CGTP "disponível" para encontro entre patrões e sindicatos, mas impõe uma condição

André Kosters/Lusa
Em declarações no programa TSF Revista de Imprensa Comentada, Tiago Oliveira acusa Luís Montenegro, pelas declarações que teve, de não querer "ouvir" aquilo que os portugueses transmitiram com a greve geral. Este, diz, é um sinal "muito negativo" da parte do primeiro-ministro
O secretário-geral da CGTP, Tiago Oliveira, garante estar pronto para responder positivamente ao desafio lançado pela Confederação Empresarial de Portugal (Cip) para um encontro entre patrões e sindicatos à condição: é preciso que se exija a retirada do pacote laboral.

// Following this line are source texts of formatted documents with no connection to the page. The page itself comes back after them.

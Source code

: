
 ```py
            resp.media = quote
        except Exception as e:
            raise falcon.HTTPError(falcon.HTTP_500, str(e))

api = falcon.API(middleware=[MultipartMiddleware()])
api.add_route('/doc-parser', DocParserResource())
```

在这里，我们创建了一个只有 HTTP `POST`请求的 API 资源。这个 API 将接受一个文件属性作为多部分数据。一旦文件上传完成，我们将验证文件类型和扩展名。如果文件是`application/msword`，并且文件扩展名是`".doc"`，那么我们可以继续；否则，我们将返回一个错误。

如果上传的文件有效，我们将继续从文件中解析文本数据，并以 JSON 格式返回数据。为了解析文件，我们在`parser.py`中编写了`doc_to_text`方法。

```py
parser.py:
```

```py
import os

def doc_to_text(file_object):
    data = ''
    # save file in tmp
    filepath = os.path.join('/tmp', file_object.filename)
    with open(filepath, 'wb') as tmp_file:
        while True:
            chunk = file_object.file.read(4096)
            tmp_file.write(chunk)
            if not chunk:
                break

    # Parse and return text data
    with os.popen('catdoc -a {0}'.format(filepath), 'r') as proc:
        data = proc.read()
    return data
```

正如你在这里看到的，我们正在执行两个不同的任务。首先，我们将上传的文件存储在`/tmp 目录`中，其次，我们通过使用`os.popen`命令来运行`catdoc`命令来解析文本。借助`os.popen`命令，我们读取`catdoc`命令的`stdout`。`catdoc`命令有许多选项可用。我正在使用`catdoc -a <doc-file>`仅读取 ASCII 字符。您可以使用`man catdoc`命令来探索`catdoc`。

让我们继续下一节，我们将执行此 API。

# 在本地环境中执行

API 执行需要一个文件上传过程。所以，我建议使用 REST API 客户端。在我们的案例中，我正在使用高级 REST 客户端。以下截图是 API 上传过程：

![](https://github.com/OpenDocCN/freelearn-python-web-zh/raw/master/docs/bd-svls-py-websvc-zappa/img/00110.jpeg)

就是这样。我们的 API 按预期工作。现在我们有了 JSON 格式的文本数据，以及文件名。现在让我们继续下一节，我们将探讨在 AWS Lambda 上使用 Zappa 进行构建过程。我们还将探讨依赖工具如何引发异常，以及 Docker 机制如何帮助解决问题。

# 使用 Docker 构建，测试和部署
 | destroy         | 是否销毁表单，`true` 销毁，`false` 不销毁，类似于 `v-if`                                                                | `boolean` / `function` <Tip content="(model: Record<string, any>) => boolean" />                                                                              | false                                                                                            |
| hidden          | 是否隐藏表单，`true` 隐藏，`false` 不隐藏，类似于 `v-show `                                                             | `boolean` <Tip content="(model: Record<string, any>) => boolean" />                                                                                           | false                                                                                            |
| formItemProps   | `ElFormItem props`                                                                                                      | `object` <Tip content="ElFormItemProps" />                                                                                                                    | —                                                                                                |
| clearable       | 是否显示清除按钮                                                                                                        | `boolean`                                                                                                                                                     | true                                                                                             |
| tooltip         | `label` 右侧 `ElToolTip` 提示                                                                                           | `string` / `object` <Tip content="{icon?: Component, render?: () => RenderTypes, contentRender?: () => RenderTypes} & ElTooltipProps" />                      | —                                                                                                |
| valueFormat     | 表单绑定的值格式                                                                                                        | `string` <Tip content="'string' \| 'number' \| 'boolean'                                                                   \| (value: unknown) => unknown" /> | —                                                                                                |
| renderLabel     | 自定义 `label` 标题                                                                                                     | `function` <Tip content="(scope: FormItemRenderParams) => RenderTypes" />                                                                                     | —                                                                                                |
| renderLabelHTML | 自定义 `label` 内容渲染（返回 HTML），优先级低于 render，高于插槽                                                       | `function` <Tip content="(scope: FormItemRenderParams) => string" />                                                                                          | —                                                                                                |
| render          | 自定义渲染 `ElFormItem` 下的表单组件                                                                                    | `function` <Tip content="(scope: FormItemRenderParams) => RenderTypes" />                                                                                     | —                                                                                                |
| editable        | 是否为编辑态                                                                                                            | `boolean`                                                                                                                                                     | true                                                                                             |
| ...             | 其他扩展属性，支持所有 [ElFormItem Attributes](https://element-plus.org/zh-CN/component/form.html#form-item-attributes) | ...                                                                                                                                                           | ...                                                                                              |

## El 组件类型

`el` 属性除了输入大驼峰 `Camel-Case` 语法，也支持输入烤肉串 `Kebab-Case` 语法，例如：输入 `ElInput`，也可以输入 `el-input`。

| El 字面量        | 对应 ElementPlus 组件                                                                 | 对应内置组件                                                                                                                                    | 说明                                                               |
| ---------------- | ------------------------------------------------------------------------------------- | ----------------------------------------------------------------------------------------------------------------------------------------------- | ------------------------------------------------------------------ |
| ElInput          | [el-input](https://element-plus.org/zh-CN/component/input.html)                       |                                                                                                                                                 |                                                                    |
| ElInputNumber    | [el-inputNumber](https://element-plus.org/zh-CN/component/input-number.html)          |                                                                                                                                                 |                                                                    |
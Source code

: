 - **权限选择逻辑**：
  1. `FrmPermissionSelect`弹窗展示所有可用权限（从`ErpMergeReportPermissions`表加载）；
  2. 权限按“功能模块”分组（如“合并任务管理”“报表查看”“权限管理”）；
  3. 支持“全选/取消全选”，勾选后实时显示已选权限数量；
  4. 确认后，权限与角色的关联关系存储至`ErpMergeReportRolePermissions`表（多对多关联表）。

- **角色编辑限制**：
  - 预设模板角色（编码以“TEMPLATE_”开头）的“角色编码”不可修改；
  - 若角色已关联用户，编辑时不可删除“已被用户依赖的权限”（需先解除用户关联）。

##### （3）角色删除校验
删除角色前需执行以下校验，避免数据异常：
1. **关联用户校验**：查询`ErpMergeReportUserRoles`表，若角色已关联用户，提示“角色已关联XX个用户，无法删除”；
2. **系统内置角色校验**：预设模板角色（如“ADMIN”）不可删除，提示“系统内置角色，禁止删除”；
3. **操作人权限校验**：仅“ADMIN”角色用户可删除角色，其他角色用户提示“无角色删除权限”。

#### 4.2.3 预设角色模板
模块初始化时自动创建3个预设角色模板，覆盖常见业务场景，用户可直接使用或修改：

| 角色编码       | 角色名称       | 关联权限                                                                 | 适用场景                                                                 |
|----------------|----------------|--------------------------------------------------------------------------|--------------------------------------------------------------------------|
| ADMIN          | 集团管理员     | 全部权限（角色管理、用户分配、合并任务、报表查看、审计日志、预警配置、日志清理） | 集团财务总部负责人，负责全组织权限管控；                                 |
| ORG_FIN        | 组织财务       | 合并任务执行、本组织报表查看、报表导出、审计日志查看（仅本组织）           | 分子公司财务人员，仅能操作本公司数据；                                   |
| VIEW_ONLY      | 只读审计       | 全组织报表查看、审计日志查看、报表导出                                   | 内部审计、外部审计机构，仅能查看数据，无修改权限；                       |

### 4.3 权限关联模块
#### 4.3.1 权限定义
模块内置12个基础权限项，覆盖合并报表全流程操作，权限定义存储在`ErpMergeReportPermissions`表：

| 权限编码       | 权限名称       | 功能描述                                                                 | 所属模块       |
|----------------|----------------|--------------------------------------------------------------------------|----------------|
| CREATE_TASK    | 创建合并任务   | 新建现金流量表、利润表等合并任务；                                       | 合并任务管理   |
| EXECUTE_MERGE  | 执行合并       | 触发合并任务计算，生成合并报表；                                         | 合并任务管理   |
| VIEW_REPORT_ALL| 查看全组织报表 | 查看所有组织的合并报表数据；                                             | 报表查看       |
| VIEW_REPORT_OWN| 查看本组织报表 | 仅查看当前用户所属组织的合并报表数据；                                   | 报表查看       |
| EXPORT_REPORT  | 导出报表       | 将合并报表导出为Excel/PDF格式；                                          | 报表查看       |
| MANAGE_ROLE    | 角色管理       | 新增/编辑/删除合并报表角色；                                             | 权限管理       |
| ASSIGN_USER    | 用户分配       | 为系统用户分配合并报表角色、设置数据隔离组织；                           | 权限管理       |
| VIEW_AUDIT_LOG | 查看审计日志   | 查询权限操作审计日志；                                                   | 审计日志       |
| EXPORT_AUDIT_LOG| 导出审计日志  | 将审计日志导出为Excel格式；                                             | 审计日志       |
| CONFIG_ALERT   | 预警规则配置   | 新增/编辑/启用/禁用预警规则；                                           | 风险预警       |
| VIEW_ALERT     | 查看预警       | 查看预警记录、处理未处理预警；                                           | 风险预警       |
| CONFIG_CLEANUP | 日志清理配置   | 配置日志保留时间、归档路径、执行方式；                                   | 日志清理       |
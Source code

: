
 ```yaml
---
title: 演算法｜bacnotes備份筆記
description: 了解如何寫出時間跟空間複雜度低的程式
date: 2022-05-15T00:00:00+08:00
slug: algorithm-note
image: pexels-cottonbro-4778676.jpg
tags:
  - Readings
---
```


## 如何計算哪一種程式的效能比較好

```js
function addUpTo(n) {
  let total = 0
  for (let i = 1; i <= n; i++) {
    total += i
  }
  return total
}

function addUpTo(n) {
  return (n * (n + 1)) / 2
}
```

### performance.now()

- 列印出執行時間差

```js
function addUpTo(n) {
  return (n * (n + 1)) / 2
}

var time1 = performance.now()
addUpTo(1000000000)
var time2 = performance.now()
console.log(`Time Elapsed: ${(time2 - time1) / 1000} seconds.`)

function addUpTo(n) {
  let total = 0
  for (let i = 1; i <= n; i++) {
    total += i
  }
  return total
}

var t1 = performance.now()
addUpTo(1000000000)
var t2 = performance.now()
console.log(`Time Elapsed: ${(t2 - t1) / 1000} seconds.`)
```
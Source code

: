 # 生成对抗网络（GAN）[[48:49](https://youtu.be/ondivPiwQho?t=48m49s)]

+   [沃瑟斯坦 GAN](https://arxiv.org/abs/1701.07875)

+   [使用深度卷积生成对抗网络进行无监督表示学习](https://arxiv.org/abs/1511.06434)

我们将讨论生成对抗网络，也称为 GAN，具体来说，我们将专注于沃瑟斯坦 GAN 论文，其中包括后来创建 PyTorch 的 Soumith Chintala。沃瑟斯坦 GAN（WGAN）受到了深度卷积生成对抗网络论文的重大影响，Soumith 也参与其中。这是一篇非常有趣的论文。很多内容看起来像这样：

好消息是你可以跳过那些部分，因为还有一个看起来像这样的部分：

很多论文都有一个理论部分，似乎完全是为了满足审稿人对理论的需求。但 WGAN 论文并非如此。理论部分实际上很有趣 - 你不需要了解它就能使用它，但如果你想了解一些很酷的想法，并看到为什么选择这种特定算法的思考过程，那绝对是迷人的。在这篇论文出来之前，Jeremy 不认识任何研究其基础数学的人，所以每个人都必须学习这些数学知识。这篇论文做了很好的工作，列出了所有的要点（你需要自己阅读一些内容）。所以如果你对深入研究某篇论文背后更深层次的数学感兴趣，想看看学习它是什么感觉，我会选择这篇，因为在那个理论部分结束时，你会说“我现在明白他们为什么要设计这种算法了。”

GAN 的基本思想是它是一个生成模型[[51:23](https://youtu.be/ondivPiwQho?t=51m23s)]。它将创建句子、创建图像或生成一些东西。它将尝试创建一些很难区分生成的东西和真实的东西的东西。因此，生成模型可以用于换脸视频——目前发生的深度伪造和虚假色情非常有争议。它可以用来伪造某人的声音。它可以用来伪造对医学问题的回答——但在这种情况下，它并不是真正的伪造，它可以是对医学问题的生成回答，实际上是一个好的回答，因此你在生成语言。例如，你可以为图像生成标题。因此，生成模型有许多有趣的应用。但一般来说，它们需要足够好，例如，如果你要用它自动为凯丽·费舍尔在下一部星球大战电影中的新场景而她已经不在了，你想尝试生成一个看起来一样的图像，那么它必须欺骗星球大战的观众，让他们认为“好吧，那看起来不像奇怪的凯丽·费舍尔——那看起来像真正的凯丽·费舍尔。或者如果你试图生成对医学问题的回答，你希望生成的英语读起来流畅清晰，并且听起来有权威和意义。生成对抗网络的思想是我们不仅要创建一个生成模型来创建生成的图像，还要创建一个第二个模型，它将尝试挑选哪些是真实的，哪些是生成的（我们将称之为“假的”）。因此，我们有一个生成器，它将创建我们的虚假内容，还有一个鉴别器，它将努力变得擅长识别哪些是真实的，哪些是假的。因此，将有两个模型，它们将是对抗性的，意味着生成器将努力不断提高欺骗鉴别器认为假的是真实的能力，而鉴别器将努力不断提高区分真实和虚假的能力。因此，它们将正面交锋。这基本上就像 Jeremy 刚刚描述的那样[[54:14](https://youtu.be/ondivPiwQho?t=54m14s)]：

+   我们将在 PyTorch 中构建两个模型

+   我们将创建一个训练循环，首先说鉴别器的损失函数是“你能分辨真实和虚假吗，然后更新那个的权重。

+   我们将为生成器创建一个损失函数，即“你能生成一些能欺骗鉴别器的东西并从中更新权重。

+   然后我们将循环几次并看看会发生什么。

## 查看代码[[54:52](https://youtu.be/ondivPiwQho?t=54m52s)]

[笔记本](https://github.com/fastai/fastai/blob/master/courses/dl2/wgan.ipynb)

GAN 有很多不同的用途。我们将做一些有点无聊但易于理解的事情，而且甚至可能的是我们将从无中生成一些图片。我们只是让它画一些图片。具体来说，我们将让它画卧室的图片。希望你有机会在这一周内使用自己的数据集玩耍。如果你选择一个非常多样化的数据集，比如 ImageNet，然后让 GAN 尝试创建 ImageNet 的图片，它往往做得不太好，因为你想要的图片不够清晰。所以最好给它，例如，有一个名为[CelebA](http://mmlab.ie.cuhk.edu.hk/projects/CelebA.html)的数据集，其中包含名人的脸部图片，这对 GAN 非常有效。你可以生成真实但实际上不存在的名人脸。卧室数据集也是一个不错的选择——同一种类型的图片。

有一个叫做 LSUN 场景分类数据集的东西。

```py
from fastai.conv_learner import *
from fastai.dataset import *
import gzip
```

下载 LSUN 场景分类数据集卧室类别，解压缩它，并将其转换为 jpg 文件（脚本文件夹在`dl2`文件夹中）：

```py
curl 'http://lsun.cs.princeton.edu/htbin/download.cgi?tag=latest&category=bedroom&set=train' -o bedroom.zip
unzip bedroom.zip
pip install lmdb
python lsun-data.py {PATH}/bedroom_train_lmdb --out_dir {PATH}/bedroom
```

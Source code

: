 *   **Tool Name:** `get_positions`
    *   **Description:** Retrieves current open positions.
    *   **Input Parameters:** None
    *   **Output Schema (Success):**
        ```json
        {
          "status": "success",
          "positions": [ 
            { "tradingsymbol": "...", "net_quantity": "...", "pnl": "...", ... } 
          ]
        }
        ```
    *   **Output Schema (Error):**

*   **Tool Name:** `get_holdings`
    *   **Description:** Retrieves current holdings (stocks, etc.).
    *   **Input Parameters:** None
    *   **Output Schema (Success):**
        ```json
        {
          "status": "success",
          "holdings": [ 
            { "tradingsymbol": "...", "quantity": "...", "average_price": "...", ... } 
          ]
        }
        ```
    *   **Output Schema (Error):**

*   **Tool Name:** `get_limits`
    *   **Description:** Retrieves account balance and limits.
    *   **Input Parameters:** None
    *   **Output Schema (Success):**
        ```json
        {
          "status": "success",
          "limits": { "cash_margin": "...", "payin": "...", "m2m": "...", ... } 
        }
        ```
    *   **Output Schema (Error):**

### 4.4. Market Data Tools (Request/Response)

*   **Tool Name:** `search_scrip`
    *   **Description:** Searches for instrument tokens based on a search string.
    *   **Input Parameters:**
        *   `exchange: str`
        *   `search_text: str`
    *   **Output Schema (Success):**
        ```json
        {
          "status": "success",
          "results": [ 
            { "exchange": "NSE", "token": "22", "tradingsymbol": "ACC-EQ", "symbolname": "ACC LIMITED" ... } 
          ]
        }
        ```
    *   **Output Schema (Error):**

Em declarações no programa TSF Revista de Imprensa Comentada, um dia após a greve geral, o sindicalista garante que a central tem estado "completamente disponível" para o diálogo, mas traça duas linhas fundamentais.
"A primeira questão central é a exigência da retirada do pacote laboral de cima da mesa. Segunda questão central, a CGTP como central sindical que é - e é isso que qualquer trabalhador espera do seu sindicato -, a partir daquilo que são hoje os pontos negativos da atual legislação laboral, parta para uma discussão e para uma negociação para a melhoria das condições de vida e de trabalho dos trabalhadores", esclarece.
Devolve, por isso, o desafio proposto pela Cip, que instou a UGT e a CGTP a juntarem-se aos patrões para, juntos, apresentarem uma proposta de revisão laboral, pedindo que a confederação "exija do Governo a retirada do pacote laboral".
"E o Governo retirar o pacote laboral, se for para melhorar as condições de vida e de trabalho dos trabalhadores, contem com a CGTP. Estamos disponíveis para dar esse passo. Agora que retirem o pacote laboral", insiste.
Depois de parte do país ter parado na quinta-feira, dia de greve geral, Tiago Oliveira sublinha que os trabalhadores se "fizeram ouvir". Defendendo que esta
"Os trabalhadores vieram para a rua e expressaram, deram um corpo, trouxeram aquilo que são os seus problemas diários para a rua, assumiram a sua condição de classe enquanto trabalhadores e optaram por lutar por uma vida melhor", afirma.
Defendendo que esta foi uma "mensagem importante para o próprio Governo", acusa ainda Luís Montenegro, pelas declarações que teve, de não querer "ouvir" aquilo que os portugueses transmitiram. Este, diz, é um sinal "muito negativo" da parte do primeiro-ministro.
"Mesmo a própria maneira como o primeiro-ministro reagiu à greve geral dá-me um sinal de um afastamento enorme do conhecimento daquilo que é a realidade dos dias de hoje", assinala.